Within two weeks, Ohlson convinced the governor to provide more checkpoints around the camp and the team returned. By December, however, the situation had deteriorated further, and MSF once again withdrew to Kandahar and confined its work to Mir Wais Hospital.

It was in the northwestern province of Badghis, ironically one of the safer places in Afghanistan, that MSF’s luck ran out on June 2, 2004. A Land Cruiser carrying five staff was ambushed by gunmen, believed to be Taliban fighters. Whether words were exchanged or warning was given, no one is ever likely to know, as the team never checked in by radio after setting off around 3 p.m. Later that afternoon the car was discovered — it had been shredded by gunfire, and shrapnel indicated a grenade had exploded. It was a heinous murder of five unarmed aid workers: Belgian project coordinator Hélène de Beir, Dutch logistician Willem Kwint, Norwegian doctor Egil Tynaes, their Afghan translator Fasil Ahmad and their driver Besmillah.
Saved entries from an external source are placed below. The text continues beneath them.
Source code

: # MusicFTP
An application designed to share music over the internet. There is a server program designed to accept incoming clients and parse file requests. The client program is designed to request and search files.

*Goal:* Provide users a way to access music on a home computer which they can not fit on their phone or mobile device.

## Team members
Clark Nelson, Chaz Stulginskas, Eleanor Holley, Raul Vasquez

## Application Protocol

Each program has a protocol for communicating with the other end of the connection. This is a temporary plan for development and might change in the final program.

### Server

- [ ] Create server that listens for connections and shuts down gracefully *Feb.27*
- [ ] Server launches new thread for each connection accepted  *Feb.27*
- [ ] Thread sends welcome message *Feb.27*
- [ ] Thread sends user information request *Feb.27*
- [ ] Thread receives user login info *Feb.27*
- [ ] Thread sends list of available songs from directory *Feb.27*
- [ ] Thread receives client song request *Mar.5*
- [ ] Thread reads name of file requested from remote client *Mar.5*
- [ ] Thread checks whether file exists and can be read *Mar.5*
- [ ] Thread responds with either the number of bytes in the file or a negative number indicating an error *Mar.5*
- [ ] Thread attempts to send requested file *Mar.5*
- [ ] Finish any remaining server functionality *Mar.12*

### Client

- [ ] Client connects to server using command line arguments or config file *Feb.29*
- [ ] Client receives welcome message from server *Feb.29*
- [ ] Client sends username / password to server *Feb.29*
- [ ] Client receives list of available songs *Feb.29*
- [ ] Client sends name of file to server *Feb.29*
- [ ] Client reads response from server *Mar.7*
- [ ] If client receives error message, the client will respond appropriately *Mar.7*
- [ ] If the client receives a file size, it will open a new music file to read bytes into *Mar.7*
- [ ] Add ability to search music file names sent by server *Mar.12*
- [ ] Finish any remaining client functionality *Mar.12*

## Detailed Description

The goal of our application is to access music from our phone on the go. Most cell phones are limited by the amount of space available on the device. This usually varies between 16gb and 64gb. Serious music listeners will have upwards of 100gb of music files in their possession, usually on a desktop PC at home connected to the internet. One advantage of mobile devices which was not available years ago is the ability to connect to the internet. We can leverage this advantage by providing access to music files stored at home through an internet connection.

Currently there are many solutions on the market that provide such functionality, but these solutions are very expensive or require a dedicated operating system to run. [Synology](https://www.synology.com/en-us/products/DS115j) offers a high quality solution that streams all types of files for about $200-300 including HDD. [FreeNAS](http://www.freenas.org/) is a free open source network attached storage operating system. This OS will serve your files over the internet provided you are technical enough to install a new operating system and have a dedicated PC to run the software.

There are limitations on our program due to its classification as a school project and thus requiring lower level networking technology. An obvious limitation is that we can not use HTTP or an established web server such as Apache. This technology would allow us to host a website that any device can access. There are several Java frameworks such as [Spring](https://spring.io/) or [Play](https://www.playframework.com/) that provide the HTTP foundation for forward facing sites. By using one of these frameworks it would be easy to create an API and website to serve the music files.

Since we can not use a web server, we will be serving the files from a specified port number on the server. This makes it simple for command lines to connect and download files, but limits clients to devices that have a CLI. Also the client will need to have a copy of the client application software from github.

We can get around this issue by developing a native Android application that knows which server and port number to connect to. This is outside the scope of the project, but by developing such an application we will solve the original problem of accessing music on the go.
Just weeks before the slaying, while de Beir was taking a break in Italy, she told a friend, “I am exhausted, physically and emotionally.” The friend asked why she was going back. “Because I have to,” the 30-year-old replied. “It’s what makes me happy.”

The next day, MSF suspended its work in Afghanistan. The murderers have never been identified, and during the next five years the organization had no choice but to watch from the sidelines as the health of the country deteriorated. MSF teams continued to work in northwestern Pakistan, operating an ambulance service for victims of the tribal fighting in the Taliban-controlled region. February 1, 2009, was supposed to be a day off for ambulance workers Riaz Ahmad and Nasar Ali, but when they heard that dozens of civilians had been killed in clashes that day, they arrived in the town of Mingora to take a shift in the ambulance. They drove about 12 miles north to Charbagh, the center of the violence, and although their vehicle was clearly marked, they were fired on, and Ahmad and Ali were killed. As result, MSF was forced to leave Pakistan, too.

The group made a tentative return to Afghanistan in October 2009, opening a project at Ahmed Shah Baba, a hospital between Kabul and Jalalabad where MSF had worked before their withdrawal from the country. Some 300 miles to the southeast, thousands of Afghans were still living in the camps for displaced people on both sides of the border with Pakistan. Their medical needs were as great as ever, perhaps more so, but there were no MSF teams in the yellow desert.